Ex-inmate says Wilson told him about shots
By Jack Stephens
Published in News on August 26, 2005 1:49 PM
A former Wayne County Jail inmate says first-degree murder defendant Leandren Andre Wilson told him about last summer's shooting of Corey Levon Grantham near a Goldsboro nightclub.
Mitchell Percell testified Thursday in Wayne County Superior Court that Wilson said he was in a parking lot where many guys were shooting and so "he (Wilson) started shooting."
Percell is serving a six-year sentence for numerous break-ins in Johnston County and has similar pending charges in Wayne County. He said he was housed about two months in the same cell block in the Goldsboro jail with Wilson.

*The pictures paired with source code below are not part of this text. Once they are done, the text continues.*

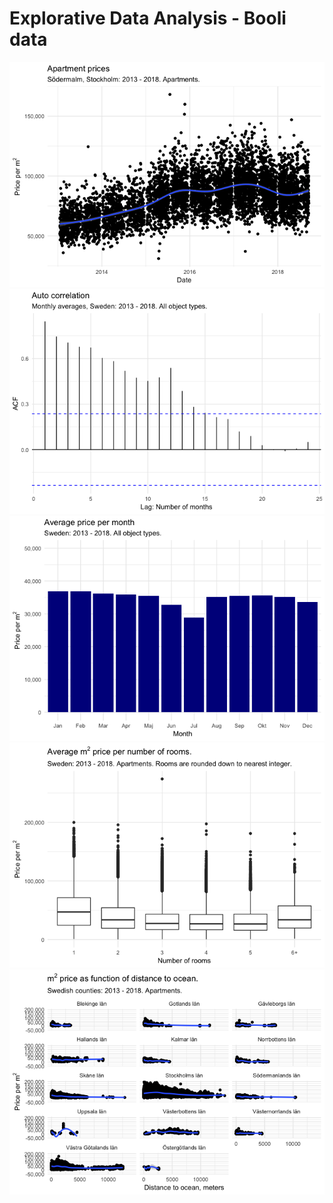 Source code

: Explorative Data Analysis - Booli data
================

![](Booli_EDA_files/figure-markdown_github/unnamed-chunk-2-1.png)![](Booli_EDA_files/figure-markdown_github/unnamed-chunk-2-2.png)![](Booli_EDA_files/figure-markdown_github/unnamed-chunk-2-3.png)![](Booli_EDA_files/figure-markdown_github/unnamed-chunk-2-4.png)![](Booli_EDA_files/figure-markdown_github/unnamed-chunk-2-5.png)
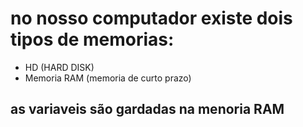 # no nosso computador existe dois tipos de memorias:

- HD (HARD DISK)
-  Memoria RAM (memoria de curto prazo)

## as variaveis são gardadas na menoria RAM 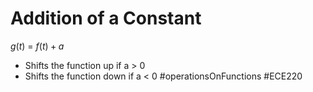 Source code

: # Addition of  a Constant
$g(t)$ = $f(t) + a$

- Shifts the function up if a > 0
- Shifts the function down if a < 0
#operationsOnFunctions 
#ECE220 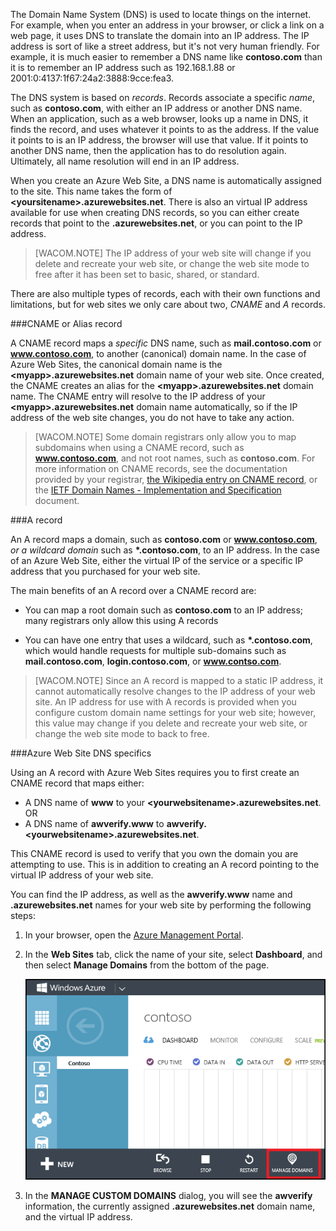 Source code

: The Domain Name System (DNS) is used to locate things on the internet. For example, when you enter an address in your browser, or click a link on a web page, it uses DNS to translate the domain into an IP address. The IP address is sort of like a street address, but it's not very human friendly. For example, it is much easier to remember a DNS name like **contoso.com** than it is to remember an IP address such as 192.168.1.88 or 2001:0:4137:1f67:24a2:3888:9cce:fea3.

The DNS system is based on *records*. Records associate a specific *name*, such as **contoso.com**, with either an IP address or another DNS name. When an application, such as a web browser, looks up a name in DNS, it finds the record, and uses whatever it points to as the address. If the value it points to is an IP address, the browser will use that value. If it points to another DNS name, then the application has to do resolution again. Ultimately, all name resolution will end in an IP address.

When you create an Azure Web Site, a DNS name is automatically assigned to the site. This name takes the form of **&lt;yoursitename&gt;.azurewebsites.net**. There is also an virtual IP address available for use when creating DNS records, so you can either create records that point to the **.azurewebsites.net**, or you can point to the IP address.

> [WACOM.NOTE] The IP address of your web site will change if you delete and recreate your web site, or change the web site mode to free after it has been set to basic, shared, or standard.

There are also multiple types of records, each with their own functions and limitations, but for web sites we only care about two, *CNAME* and *A* records.

###CNAME or Alias record

A CNAME record maps a *specific* DNS name, such as **mail.contoso.com** or **www.contoso.com**, to another (canonical) domain name. In the case of Azure Web Sites, the canonical domain name is the **&lt;myapp>.azurewebsites.net** domain name of your web site. Once created, the CNAME creates an alias for the **&lt;myapp>.azurewebsites.net** domain name. The CNAME entry will resolve to the IP address of your **&lt;myapp>.azurewebsites.net** domain name automatically, so if the IP address of the web site changes, you do not have to take any action.

> [WACOM.NOTE] Some domain registrars only allow you to map subdomains when using a CNAME record, such as **www.contoso.com**, and not root names, such as **contoso.com**. For more information on CNAME records, see the documentation provided by your registrar, <a href="http://en.wikipedia.org/wiki/CNAME_record">the Wikipedia entry on CNAME record</a>, or the <a href="http://tools.ietf.org/html/rfc1035">IETF Domain Names - Implementation and Specification</a> document.

###A record

An A record maps a domain, such as **contoso.com** or **www.contoso.com**, *or a wildcard domain* such as **\*.contoso.com**, to an IP address. In the case of an Azure Web Site, either the virtual IP of the service or a specific IP address that you purchased for your web site.

The main benefits of an A record over a CNAME record are:

* You can map a root domain such as **contoso.com** to an IP address; many registrars only allow this using A records

* You can have one entry that uses a wildcard, such as **\*.contoso.com**, which would handle requests for multiple sub-domains such as **mail.contoso.com**, **login.contoso.com**, or **www.contso.com**.

> [WACOM.NOTE] Since an A record is mapped to a static IP address, it cannot automatically resolve changes to the IP address of your web site. An IP address for use with A records is provided when you configure custom domain name settings for your web site; however, this value may change if you delete and recreate your web site, or change the web site mode to back to free.

###Azure Web Site DNS specifics

Using an A record with Azure Web Sites requires you to first create an CNAME record that maps either:

* A DNS name of **www** to your **&lt;yourwebsitename&gt;.azurewebsites.net**.
OR
* A DNS name of **awverify.www** to **awverify.&lt;yourwebsitename&gt;.azurewebsites.net**.

This CNAME record is used to verify that you own the domain you are attempting to use. This is in addition to creating an A record pointing to the virtual IP address of your web site.

You can find the IP address, as well as the **awverify.www** name and **.azurewebsites.net** names for your web site by performing the following steps:

1. In your browser, open the [Azure Management Portal](https://manage.windowsazure.cn).

2. In the **Web Sites** tab, click the name of your site, select **Dashboard**, and then select **Manage Domains** from the bottom of the page.

	![](./media/custom-dns-web-site/dncmntask-cname-6.png)

6. In the **MANAGE CUSTOM DOMAINS** dialog, you will see the **awverify** information, the currently assigned **.azurewebsites.net** domain name, and the virtual IP address.

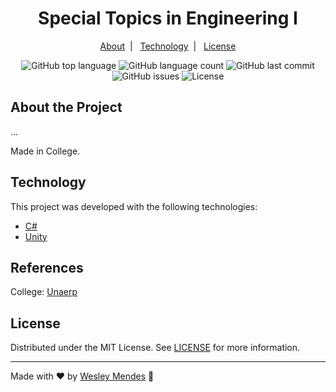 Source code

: <h1 align="center">
  Special Topics in Engineering I
</h1>

<p align="center">
  <a href="#about-the-project">About</a>&nbsp;&nbsp;|&nbsp;&nbsp;
  <a href="#technology">Technology</a>&nbsp;&nbsp;|&nbsp;&nbsp;
  <a href="#license">License</a>
</p>

<p align="center">
  <img alt="GitHub top language" src="https://img.shields.io/github/languages/top/wesgtox/Special-Topics-in-Engineering-I?style=plastic" />
  <img alt="GitHub language count" src="https://img.shields.io/github/languages/count/wesgtox/Special-Topics-in-Engineering-I?style=plastic" />
  <img alt="GitHub last commit" src="https://img.shields.io/github/last-commit/wesgtox/Special-Topics-in-Engineering-I?style=plastic" />
  <img alt="GitHub issues" src="https://img.shields.io/github/issues/wesgtox/Special-Topics-in-Engineering-I?style=plastic" />
  <img alt="License" src="https://img.shields.io/github/license/wesgtox/Special-Topics-in-Engineering-I?style=plastic" />
</p>

## About the Project

...

Made in College.


## Technology 

This project was developed with the following technologies:

- [C#]()
- [Unity]()


## References

College: [Unaerp](http://www.unaerp.br/)


## License

Distributed under the MIT License. See [LICENSE](LICENSE) for more information.

---

Made with ♥ by [Wesley Mendes](https://wesleymendes.com.br/) :wave:

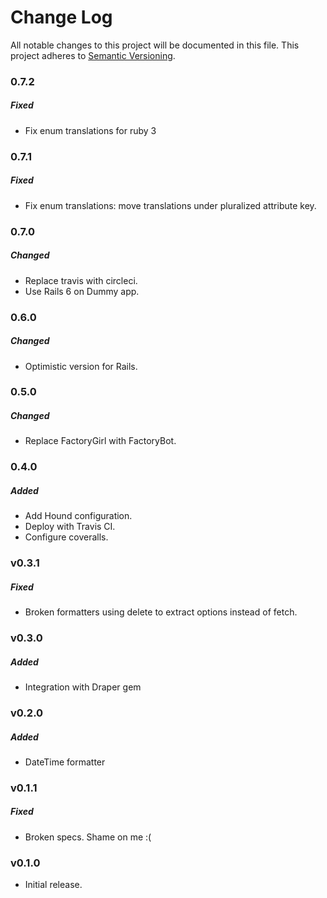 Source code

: # Change Log
All notable changes to this project will be documented in this file.
This project adheres to [Semantic Versioning](http://semver.org/).

### 0.7.2

##### Fixed

* Fix enum translations for ruby 3

### 0.7.1

##### Fixed

* Fix enum translations: move translations under pluralized attribute key.
### 0.7.0
##### Changed

* Replace travis with circleci.
* Use Rails 6 on Dummy app.

### 0.6.0

##### Changed

* Optimistic version for Rails.

### 0.5.0

##### Changed

* Replace FactoryGirl with FactoryBot.

### 0.4.0

##### Added

* Add Hound configuration.
* Deploy with Travis CI.
* Configure coveralls.

### v0.3.1

##### Fixed

* Broken formatters using delete to extract options instead of fetch.

### v0.3.0

##### Added

* Integration with Draper gem

### v0.2.0

##### Added

* DateTime formatter

### v0.1.1

##### Fixed

* Broken specs. Shame on me :(

### v0.1.0

* Initial release.
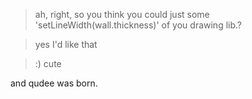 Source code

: >ah, right, so you think you could just some 'setLineWidth(wall.thickness)' of you drawing lib.?

>yes I'd like that

>:) cute

and qudee was born. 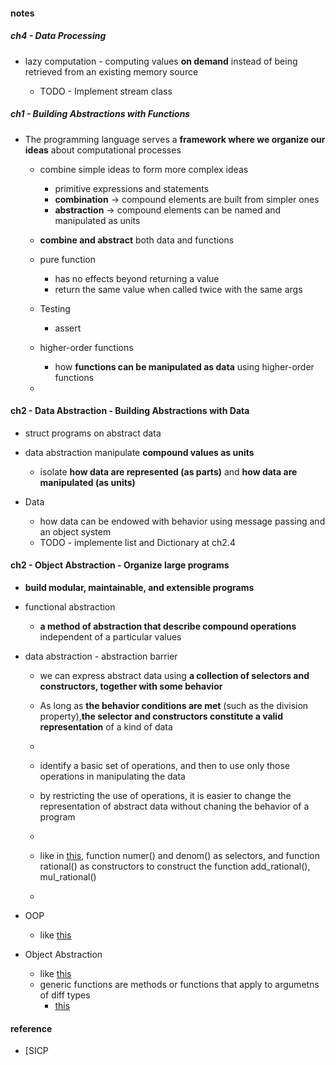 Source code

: 
#### notes  

##### ch4 - Data Processing  
* lazy computation - computing values **on demand** instead of being retrieved from an existing memory source  

  -  TODO - Implement stream class 





##### ch1 - Building Abstractions with Functions  

* The programming language serves a **framework where we organize our ideas** about computational processes   
  - combine simple ideas to form more complex ideas  
    + primitive expressions and statements  
    + **combination** -> compound elements are built from simpler ones  
    + **abstraction** -> compound elements can be named and manipulated as units  
  - **combine and abstract** both data and functions  
  - pure function 
    + has no effects beyond returning a value  
    + return the same value when called twice with the same args  
  - Testing  
    + assert 

  - higher-order functions 
    + how **functions can be manipulated as data** using higher-order functions  
  - 

#### ch2 - Data Abstraction - Building Abstractions with Data  
  - struct programs on abstract data  
  - data abstraction manipulate **compound values as units**  
    + isolate **how data are represented (as parts)** and **how data are manipulated (as units)**  

  - Data  
    + how data can be endowed with behavior using message passing and an object system  
    + TODO - implemente list and Dictionary at ch2.4 

#### ch2 - Object Abstraction - Organize large programs  
  - **build modular, maintainable, and extensible programs**       
  - functional abstraction  
    + **a method of abstraction that describe compound operations** independent of a particular values  

  - data abstraction  - abstraction barrier  
    +  we can express abstract data using **a collection of selectors and constructors, together with some behavior**  


    + As long as **the behavior conditions are met** (such as the division property),**the selector and constructors constitute a valid representation** of a kind of data  
    + 

    + identify a basic set of operations, and then to use only those operations in manipulating the data
    + by restricting the use of operations, it is easier to change the representation of abstract data without chaning the behavior of a program  
    + 
    +  like in [this](https://github.com/muyun/dev.programming/blob/master/python/exercise_py/data_abstraction.py),  function numer() and denom() as selectors, and function rational() as constructors to construct the function add_rational(), mul_rational()  
    + 
  - OOP    
    + like [this](https://github.com/muyun/dev.programming/blob/master/python/exercise_py/oop.py)
  
  - Object Abstraction  
    + like [this](https://github.com/muyun/dev.programming/blob/master/python/exercise_py/generic_function.py)   
    + generic functions are methods or functions that apply to argumetns of diff  types  
      - [this](https://github.com/muyun/dev.programming/blob/master/python/exercise_py/generic_function_1.py)  



#### reference
* [SICP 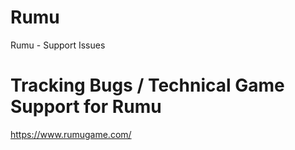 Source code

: # Rumu
Rumu - Support Issues

# Tracking Bugs / Technical Game Support for Rumu
https://www.rumugame.com/

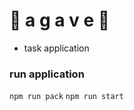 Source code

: # :cactus:    a   g   a   v   e    :cactus:

* task application

### run application
`npm run pack`
`npm run start`
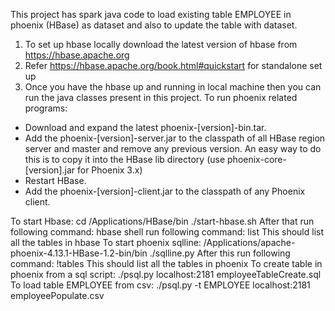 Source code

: This project has spark java code to load existing table EMPLOYEE in phoenix (HBase) as dataset and also to update the table with dataset.
1. To set up hbase locally download the latest version of hbase from https://hbase.apache.org
2. Refer https://hbase.apache.org/book.html#quickstart for standalone set up
3. Once you have the hbase up and running in local machine then you can run the java classes present in this project.
To run phoenix related programs:
* Download and expand the latest phoenix-[version]-bin.tar.
* Add the phoenix-[version]-server.jar to the classpath of all HBase region server and master and remove any previous version. An easy way to do this is to copy it into the HBase lib directory (use phoenix-core-[version].jar for Phoenix 3.x)
* Restart HBase.
* Add the phoenix-[version]-client.jar to the classpath of any Phoenix client.

To start Hbase: cd /Applications/HBase/bin
./start-hbase.sh
After that run following command: hbase shell
run following command: list
This should list all the tables in hbase
To start phoenix sqlline: /Applications/apache-phoenix-4.13.1-HBase-1.2-bin/bin
./sqlline.py
After this run following command: !tables
This should list all the tables in phoenix
To create table in phoenix from a sql script:
./psql.py localhost:2181 employeeTableCreate.sql
To load table EMPLOYEE from csv:
./psql.py -t EMPLOYEE localhost:2181 employeePopulate.csv
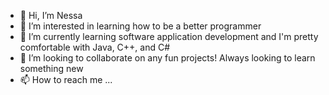 - 👋 Hi, I’m Nessa
- 👀 I’m interested in learning how to be a better programmer
- 🌱 I’m currently learning software application development and I'm pretty comfortable with Java, C++, and C#
- 💞️ I’m looking to collaborate on any fun projects! Always looking to learn something new
- 📫 How to reach me ... 

<!---
neatonesso/neatonesso is a ✨ special ✨ repository because its `README.md` (this file) appears on your GitHub profile.
You can click the Preview link to take a look at your changes.
--->
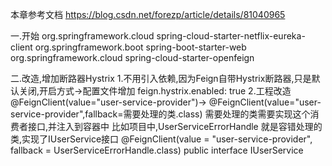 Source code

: 本章参考文档
    https://blog.csdn.net/forezp/article/details/81040965

一.开始
    <dependencies>
        <dependency>
            <groupId>org.springframework.cloud</groupId>
            <artifactId>spring-cloud-starter-netflix-eureka-client</artifactId>
        </dependency>
        <dependency>
            <groupId>org.springframework.boot</groupId>
            <artifactId>spring-boot-starter-web</artifactId>
        </dependency>
        <dependency>
            <groupId>org.springframework.cloud</groupId>
            <artifactId>spring-cloud-starter-openfeign</artifactId>
        </dependency>
    </dependencies>
    
二.改造,增加断路器Hystrix
    1.不用引入依赖,因为Feign自带Hystrix断路器,只是默认关闭,开启方式->配置文件增加 feign.hystrix.enabled: true
    2.工程改造
        @FeignClient(value="user-service-provider")-> @FeignClient(value="user-service-provider",fallback=需要处理的类.class)
        需要处理的类需要实现这个消费者接口,并注入到容器中
        比如项目中,UserServiceErrorHandle 就是容错处理的类,实现了IUserService接口
        @FeignClient(value = "user-service-provider", fallback = UserServiceErrorHandle.class)
        public interface IUserService 
         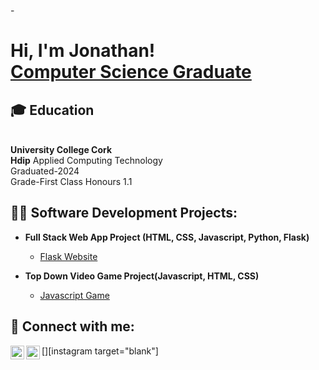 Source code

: -<h1>Hi, I'm Jonathan! <br/><a href="https://github.com/JonathanBagnall">Computer Science Graduate</a></h1>

<h2>🎓 Education</h2><br>
<b>University College Cork</b><br>
<b>Hdip</b> Applied Computing Technology<br>
Graduated-2024<br>
Grade-First Class Honours 1.1

<h2>👨‍💻 Software Development Projects:</h2>

- <b>Full Stack Web App Project (HTML, CSS, Javascript, Python, Flask)</b>
  - [Flask Website](https://github.com/JonathanBagnall/Flask_Website_Project/tree/main) 

- <b>Top Down Video Game Project(Javascript, HTML, CSS)</b>
  - [Javascript Game](https://github.com/JonathanBagnall/Javascript_Game/tree/main)

<h2> 🤳 Connect with me:</h2>

[<img align="left" alt="JoshMadakor | LinkedIn" width="22px" src="https://cdn.jsdelivr.net/npm/simple-icons@v3/icons/linkedin.svg" />][linkedin]
[<img align="left" alt="JonathanBagnall | Instagram" width="22px" src="https://cdn.jsdelivr.net/npm/simple-icons@v3/icons/instagram.svg" />][instagram target="blank"]

[instagram]: https://www.instagram.com/lonely.giant/
[linkedin]: https://linkedin.com/in/joshmadakor

<!--
**joshmadakor1/joshmadakor1** is a ✨ _special_ ✨ repository because its `README.md` (this file) appears on your GitHub profile.

Here are some ideas to get you started:

- 🔭 I’m currently working on ...
- 🌱 I’m currently learning ...
- 👯 I’m looking to collaborate on ...
- 🤔 I’m looking for help with ...
- 💬 Ask me about ...
- 📫 How to reach me: ...
- 😄 Pronouns: ...
- ⚡ Fun fact: ...
-->
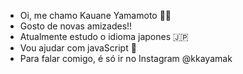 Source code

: -  Oi, me chamo Kauane Yamamoto 👩🏽
-  Gosto de novas amizades!!
-  Atualmente estudo o idioma japones 🇯🇵
-  Vou ajudar com javaScript 📱
-  Para falar comigo, é só ir no Instagram @kkayamak
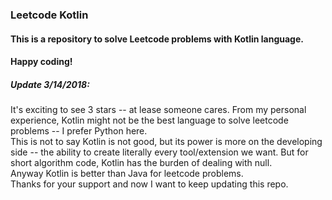 ### Leetcode Kotlin
#### This is a repository to solve Leetcode problems with Kotlin language.
#### Happy coding!

##### Update 3/14/2018: 
It's exciting to see 3 stars -- at lease someone cares. From my personal experience, Kotlin might not be the best language to solve leetcode problems -- I prefer Python here.   
This is not to say Kotlin is not good, but its power is more on the developing side -- the ability to create literally every tool/extension we want. But for short algorithm code, Kotlin has the burden of dealing with null.    
Anyway Kotlin is better than Java for leetcode problems.    
Thanks for your support and now I want to keep updating this repo.  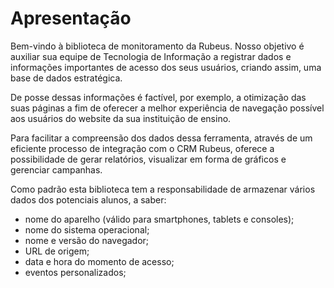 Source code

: 
# Apresentação

Bem-vindo à biblioteca de monitoramento da Rubeus. Nosso objetivo é auxiliar sua equipe de Tecnologia de Informação a registrar dados e informações importantes de acesso dos seus usuários, criando assim, uma base de dados estratégica. 

De posse dessas informações é factível, por exemplo, a otimização das suas páginas a fim de oferecer a melhor experiência de navegação possível aos usuários do website da sua instituição de ensino.

Para facilitar a compreensão dos dados dessa ferramenta, através de um eficiente processo de integração com o CRM Rubeus, oferece a possibilidade de gerar relatórios, visualizar em forma de gráficos e gerenciar campanhas.

Como padrão esta biblioteca tem a responsabilidade de armazenar vários dados dos potenciais alunos, a saber:

- nome do aparelho (válido para smartphones, tablets e consoles);
- nome do sistema operacional;
- nome e versão do navegador;
- URL de origem;
- data e hora do momento de acesso;
- eventos personalizados;

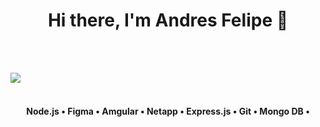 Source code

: <h1 align="center">Hi there, I'm Andres Felipe 👋 </h1>

<br><br>

<img src="https://user-images.githubusercontent.com/73097560/115834477-dbab4500-a447-11eb-908a-139a6edaec5c.gif"><br><br>

<h4 align="center">
  <p1> Node.js </p1>
  •
  <p1> Figma </p1>
  •
  <p1> Amgular </p1>
  •
  <p1> Netapp </p1>
  •
  <p1> Express.js </p1>
  •
  <p1> Git </p1>
  •
  <p1> Mongo DB </p1>
  •
 </h3>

Grantham, 26, of Nor-Am Road, Pikeville, was fatally shot July 11, 2004, near Clingman Street and Corporate Drive, soon after the adjacent Club Paradise closed. Wilson, 28, of Kornegay Street, was identified as the suspect and was arrested a few days later in Benson. If he is convicted of first-degree murder, Wilson would not face the death penalty, but would be sentenced to life in prison.
Percell said Wilson told him friends gave him the gun. After the shooting, the witness said Wilson said he went to a liquor house and then was taken to Benson "because the police were looking for him for a shooting that happened at a club." Percell said Wilson said he was going to catch a train to Detroit to meet his family and wasn't coming back. Percell said Wilson said his mother told him that police were looking for him and that he should stay away.
Then Assistant District Attorney Jan Kroboth asked Percell what happened when Grantham was shot. Percell said, "He hit the ground."
Mrs. Kroboth also asked Percell what else Wilson talked out, including shooting, gangs and drugs. But defense lawyer Louis Jordan objected.
"This a turf battle -- that's what it's all about," the prosecutor argued.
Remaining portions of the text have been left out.